• WORK TASK
Copy the entries character for character.

• DATA FOR ANALYSIS
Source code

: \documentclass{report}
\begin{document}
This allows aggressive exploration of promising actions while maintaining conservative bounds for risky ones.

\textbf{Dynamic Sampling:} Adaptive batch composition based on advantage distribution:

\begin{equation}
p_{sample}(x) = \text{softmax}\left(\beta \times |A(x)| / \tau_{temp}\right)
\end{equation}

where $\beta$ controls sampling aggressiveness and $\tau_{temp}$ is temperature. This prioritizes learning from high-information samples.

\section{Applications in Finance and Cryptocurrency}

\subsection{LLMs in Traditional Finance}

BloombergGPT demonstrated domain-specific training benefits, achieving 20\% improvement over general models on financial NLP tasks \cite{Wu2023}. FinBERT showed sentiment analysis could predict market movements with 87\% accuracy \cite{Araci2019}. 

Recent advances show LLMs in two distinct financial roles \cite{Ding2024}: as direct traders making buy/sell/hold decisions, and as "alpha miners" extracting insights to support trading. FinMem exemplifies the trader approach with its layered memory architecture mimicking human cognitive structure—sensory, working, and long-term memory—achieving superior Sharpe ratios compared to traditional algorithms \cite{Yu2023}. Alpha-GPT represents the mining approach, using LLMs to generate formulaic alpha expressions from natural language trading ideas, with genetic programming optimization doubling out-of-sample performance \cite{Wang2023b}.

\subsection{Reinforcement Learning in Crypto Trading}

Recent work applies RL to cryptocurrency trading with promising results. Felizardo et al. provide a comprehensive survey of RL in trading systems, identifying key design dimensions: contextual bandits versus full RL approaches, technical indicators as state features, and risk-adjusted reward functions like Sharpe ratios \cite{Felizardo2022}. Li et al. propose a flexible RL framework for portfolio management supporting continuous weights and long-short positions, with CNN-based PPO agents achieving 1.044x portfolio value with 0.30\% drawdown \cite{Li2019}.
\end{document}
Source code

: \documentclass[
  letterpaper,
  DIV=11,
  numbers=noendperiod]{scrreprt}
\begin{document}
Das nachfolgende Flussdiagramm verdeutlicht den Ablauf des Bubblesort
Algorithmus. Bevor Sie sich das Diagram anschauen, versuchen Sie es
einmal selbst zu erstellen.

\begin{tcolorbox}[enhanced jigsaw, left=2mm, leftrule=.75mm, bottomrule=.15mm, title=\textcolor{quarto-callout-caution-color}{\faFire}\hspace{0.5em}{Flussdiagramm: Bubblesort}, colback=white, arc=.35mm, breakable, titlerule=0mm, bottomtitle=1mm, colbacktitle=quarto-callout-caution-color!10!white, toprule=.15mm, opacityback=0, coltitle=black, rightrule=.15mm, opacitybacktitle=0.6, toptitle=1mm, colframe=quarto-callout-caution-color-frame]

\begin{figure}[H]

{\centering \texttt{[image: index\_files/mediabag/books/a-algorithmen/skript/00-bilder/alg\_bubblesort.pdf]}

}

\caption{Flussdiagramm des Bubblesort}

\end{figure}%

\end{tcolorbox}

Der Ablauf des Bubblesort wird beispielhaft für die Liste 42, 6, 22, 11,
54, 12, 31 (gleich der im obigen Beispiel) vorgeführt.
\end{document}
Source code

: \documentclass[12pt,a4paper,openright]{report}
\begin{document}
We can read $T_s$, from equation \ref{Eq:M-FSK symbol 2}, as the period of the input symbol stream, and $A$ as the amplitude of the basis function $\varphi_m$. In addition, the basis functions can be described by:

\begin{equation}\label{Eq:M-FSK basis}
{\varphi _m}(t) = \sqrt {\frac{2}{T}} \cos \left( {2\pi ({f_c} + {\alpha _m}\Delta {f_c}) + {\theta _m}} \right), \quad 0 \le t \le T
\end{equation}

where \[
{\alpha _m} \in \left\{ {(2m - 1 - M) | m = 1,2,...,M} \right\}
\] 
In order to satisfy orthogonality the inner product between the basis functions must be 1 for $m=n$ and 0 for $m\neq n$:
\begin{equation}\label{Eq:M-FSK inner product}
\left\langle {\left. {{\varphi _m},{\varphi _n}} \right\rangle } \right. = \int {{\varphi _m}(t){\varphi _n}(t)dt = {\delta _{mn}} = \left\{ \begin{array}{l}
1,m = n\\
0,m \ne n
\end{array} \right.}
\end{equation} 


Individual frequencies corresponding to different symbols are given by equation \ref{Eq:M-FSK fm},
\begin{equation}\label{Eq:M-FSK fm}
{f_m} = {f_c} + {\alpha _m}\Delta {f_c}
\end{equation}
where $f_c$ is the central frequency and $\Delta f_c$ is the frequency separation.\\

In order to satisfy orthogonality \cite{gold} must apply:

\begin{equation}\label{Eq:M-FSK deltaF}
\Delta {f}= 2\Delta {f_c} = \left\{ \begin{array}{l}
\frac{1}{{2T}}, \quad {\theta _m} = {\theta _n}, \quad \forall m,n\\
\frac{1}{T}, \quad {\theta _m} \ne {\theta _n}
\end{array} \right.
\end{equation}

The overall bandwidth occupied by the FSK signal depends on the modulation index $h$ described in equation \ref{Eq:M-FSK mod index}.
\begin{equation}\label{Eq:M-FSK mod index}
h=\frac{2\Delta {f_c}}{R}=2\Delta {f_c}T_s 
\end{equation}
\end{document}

• RESULT OF THIS TASK
Source code

: \documentclass{report}
\begin{document}
This allows aggressive exploration of promising actions while maintaining conservative bounds for risky ones.

\textbf{Dynamic Sampling:} Adaptive batch composition based on advantage distribution:

\begin{equation}
p_{sample}(x) = \text{softmax}\left(\beta \times |A(x)| / \tau_{temp}\right)
\end{equation}

where $\beta$ controls sampling aggressiveness and $\tau_{temp}$ is temperature. This prioritizes learning from high-information samples.

\section{Applications in Finance and Cryptocurrency}

\subsection{LLMs in Traditional Finance}

BloombergGPT demonstrated domain-specific training benefits, achieving 20\% improvement over general models on financial NLP tasks \cite{Wu2023}. FinBERT showed sentiment analysis could predict market movements with 87\% accuracy \cite{Araci2019}. 

Recent advances show LLMs in two distinct financial roles \cite{Ding2024}: as direct traders making buy/sell/hold decisions, and as "alpha miners" extracting insights to support trading. FinMem exemplifies the trader approach with its layered memory architecture mimicking human cognitive structure—sensory, working, and long-term memory—achieving superior Sharpe ratios compared to traditional algorithms \cite{Yu2023}. Alpha-GPT represents the mining approach, using LLMs to generate formulaic alpha expressions from natural language trading ideas, with genetic programming optimization doubling out-of-sample performance \cite{Wang2023b}.

\subsection{Reinforcement Learning in Crypto Trading}

Recent work applies RL to cryptocurrency trading with promising results. Felizardo et al. provide a comprehensive survey of RL in trading systems, identifying key design dimensions: contextual bandits versus full RL approaches, technical indicators as state features, and risk-adjusted reward functions like Sharpe ratios \cite{Felizardo2022}. Li et al. propose a flexible RL framework for portfolio management supporting continuous weights and long-short positions, with CNN-based PPO agents achieving 1.044x portfolio value with 0.30\% drawdown \cite{Li2019}.
\end{document}
Source code

: \documentclass[
  letterpaper,
  DIV=11,
  numbers=noendperiod]{scrreprt}
\begin{document}
Das nachfolgende Flussdiagramm verdeutlicht den Ablauf des Bubblesort
Algorithmus. Bevor Sie sich das Diagram anschauen, versuchen Sie es
einmal selbst zu erstellen.

\begin{tcolorbox}[enhanced jigsaw, left=2mm, leftrule=.75mm, bottomrule=.15mm, title=\textcolor{quarto-callout-caution-color}{\faFire}\hspace{0.5em}{Flussdiagramm: Bubblesort}, colback=white, arc=.35mm, breakable, titlerule=0mm, bottomtitle=1mm, colbacktitle=quarto-callout-caution-color!10!white, toprule=.15mm, opacityback=0, coltitle=black, rightrule=.15mm, opacitybacktitle=0.6, toptitle=1mm, colframe=quarto-callout-caution-color-frame]

\begin{figure}[H]

{\centering \texttt{[image: index\_files/mediabag/books/a-algorithmen/skript/00-bilder/alg\_bubblesort.pdf]}

}

\caption{Flussdiagramm des Bubblesort}

\end{figure}%

\end{tcolorbox}

Der Ablauf des Bubblesort wird beispielhaft für die Liste 42, 6, 22, 11,
54, 12, 31 (gleich der im obigen Beispiel) vorgeführt.
\end{document}
Source code

: \documentclass[12pt,a4paper,openright]{report}
\begin{document}
We can read $T_s$, from equation \ref{Eq:M-FSK symbol 2}, as the period of the input symbol stream, and $A$ as the amplitude of the basis function $\varphi_m$. In addition, the basis functions can be described by:

\begin{equation}\label{Eq:M-FSK basis}
{\varphi _m}(t) = \sqrt {\frac{2}{T}} \cos \left( {2\pi ({f_c} + {\alpha _m}\Delta {f_c}) + {\theta _m}} \right), \quad 0 \le t \le T
\end{equation}

where \[
{\alpha _m} \in \left\{ {(2m - 1 - M) | m = 1,2,...,M} \right\}
\] 
In order to satisfy orthogonality the inner product between the basis functions must be 1 for $m=n$ and 0 for $m\neq n$:
\begin{equation}\label{Eq:M-FSK inner product}
\left\langle {\left. {{\varphi _m},{\varphi _n}} \right\rangle } \right. = \int {{\varphi _m}(t){\varphi _n}(t)dt = {\delta _{mn}} = \left\{ \begin{array}{l}
1,m = n\\
0,m \ne n
\end{array} \right.}
\end{equation} 


Individual frequencies corresponding to different symbols are given by equation \ref{Eq:M-FSK fm},
\begin{equation}\label{Eq:M-FSK fm}
{f_m} = {f_c} + {\alpha _m}\Delta {f_c}
\end{equation}
where $f_c$ is the central frequency and $\Delta f_c$ is the frequency separation.\\

In order to satisfy orthogonality \cite{gold} must apply:

\begin{equation}\label{Eq:M-FSK deltaF}
\Delta {f}= 2\Delta {f_c} = \left\{ \begin{array}{l}
\frac{1}{{2T}}, \quad {\theta _m} = {\theta _n}, \quad \forall m,n\\
\frac{1}{T}, \quad {\theta _m} \ne {\theta _n}
\end{array} \right.
\end{equation}

The overall bandwidth occupied by the FSK signal depends on the modulation index $h$ described in equation \ref{Eq:M-FSK mod index}.
\begin{equation}\label{Eq:M-FSK mod index}
h=\frac{2\Delta {f_c}}{R}=2\Delta {f_c}T_s 
\end{equation}
\end{document}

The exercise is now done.